Witch Prophet is a queer, Ethiopian/Eritrean, singer/songwriter, the Co-Founder and Director of Toronto based collective/ label 88 Days Of Fortune, and member of feminist-based electro dub hop group 'Above Top Secret'.

She has shared the stage with and opened for acts like TheeSatisfaction, Shabazz Palaces, Lido Pimienta, A Tribe Called Red, Diana King, Shad, Clairmont The Second, SAMMUS, The Cliks, Rae Spoon, Zaki Ibrahim, Kae Sun, LAL, and many more. 

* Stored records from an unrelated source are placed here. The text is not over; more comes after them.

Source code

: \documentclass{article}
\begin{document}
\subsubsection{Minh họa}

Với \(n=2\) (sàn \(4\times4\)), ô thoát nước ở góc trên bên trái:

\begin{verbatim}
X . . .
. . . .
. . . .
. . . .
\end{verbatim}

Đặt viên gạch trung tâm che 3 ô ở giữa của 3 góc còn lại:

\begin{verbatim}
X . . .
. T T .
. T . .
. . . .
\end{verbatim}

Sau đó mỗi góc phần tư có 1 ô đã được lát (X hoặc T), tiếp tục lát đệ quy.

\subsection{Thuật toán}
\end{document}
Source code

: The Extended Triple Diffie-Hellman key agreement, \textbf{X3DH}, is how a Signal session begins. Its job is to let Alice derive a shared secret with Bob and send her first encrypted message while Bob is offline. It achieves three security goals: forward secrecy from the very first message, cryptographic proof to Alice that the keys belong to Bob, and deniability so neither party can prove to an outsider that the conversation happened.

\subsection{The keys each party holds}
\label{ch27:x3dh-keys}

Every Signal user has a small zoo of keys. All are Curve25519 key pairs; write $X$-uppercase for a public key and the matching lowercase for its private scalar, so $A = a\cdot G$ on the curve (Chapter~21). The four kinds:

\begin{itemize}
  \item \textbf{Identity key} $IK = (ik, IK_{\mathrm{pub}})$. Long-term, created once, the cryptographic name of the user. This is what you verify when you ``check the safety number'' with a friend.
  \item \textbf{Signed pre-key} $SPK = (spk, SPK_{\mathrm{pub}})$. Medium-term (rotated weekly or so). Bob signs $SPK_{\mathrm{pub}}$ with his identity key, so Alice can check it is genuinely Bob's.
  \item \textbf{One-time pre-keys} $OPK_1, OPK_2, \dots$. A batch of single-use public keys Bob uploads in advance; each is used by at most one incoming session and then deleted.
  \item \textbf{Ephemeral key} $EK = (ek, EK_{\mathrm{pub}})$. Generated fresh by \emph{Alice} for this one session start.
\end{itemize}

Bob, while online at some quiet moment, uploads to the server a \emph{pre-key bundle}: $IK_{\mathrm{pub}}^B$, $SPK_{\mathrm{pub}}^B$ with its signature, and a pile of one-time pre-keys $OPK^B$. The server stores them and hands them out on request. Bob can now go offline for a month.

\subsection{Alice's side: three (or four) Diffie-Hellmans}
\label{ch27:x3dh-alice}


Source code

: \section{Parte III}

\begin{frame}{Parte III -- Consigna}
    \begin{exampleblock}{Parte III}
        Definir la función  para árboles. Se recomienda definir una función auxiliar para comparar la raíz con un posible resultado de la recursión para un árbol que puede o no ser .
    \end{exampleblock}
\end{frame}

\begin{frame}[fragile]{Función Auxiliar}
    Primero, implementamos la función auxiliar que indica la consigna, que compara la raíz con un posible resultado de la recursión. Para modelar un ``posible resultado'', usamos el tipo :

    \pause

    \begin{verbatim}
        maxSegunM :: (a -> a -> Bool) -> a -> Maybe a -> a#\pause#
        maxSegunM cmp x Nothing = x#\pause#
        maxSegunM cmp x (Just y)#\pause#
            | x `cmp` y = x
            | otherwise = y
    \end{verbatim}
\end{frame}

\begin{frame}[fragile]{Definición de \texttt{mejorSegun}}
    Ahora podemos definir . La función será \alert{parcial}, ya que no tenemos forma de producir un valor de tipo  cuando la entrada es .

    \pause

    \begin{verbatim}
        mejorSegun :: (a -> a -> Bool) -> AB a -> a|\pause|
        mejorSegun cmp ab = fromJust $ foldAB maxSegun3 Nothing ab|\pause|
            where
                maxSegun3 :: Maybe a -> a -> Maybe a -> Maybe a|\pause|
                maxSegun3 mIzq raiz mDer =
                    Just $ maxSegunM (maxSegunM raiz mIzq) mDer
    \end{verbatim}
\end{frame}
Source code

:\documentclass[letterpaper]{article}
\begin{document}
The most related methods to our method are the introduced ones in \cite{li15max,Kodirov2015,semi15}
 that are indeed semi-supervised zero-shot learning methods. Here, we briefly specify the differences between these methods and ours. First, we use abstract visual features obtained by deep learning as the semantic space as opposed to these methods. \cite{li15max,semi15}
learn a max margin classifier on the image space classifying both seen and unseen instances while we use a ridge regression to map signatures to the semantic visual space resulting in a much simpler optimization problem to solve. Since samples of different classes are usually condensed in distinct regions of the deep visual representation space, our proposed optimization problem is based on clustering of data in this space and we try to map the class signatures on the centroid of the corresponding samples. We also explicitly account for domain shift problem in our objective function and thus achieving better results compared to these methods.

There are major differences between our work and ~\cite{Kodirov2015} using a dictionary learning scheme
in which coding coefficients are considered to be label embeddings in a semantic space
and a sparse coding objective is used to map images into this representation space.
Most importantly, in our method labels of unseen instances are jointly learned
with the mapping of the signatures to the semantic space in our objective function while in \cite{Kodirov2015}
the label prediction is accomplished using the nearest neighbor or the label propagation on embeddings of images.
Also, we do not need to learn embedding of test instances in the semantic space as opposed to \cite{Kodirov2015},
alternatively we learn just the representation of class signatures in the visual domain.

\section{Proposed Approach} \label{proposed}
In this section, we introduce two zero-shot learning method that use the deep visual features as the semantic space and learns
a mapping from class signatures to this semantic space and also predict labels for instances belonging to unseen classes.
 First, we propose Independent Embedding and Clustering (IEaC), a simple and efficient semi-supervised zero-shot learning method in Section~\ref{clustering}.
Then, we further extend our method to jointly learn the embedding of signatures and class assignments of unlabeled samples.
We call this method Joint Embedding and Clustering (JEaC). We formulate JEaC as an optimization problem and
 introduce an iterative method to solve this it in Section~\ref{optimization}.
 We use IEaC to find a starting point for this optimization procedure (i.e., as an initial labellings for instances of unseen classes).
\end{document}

Toured Europe independently twice; playing shows in Paris, Amsterdam, London and Berlin, as well as performed at music festivals like: Black Women Rock, Manifesto, Wavelength, Pride Toronto, Soul Of Brooklyn, Montreal Jazz Festival, New Skool Rules, Sappy Fest, Slut Island, Electric Eclectic, Summerworks, Ottawa Capital Pride, Allied Media Conference, AFROPUNK, CMW, NXNE, Inside Out, Under The Volcano, International Women’s Fest and so many more!

Her solo EPs “H.P.B”, and "Architect of Heartbreak Remixes"  were met with great praise when released fall of 2016 and spring of 2017. As was her highly anticipated album “The Golden Octave” released via 88 Days Of Fortune May 18th, 2018.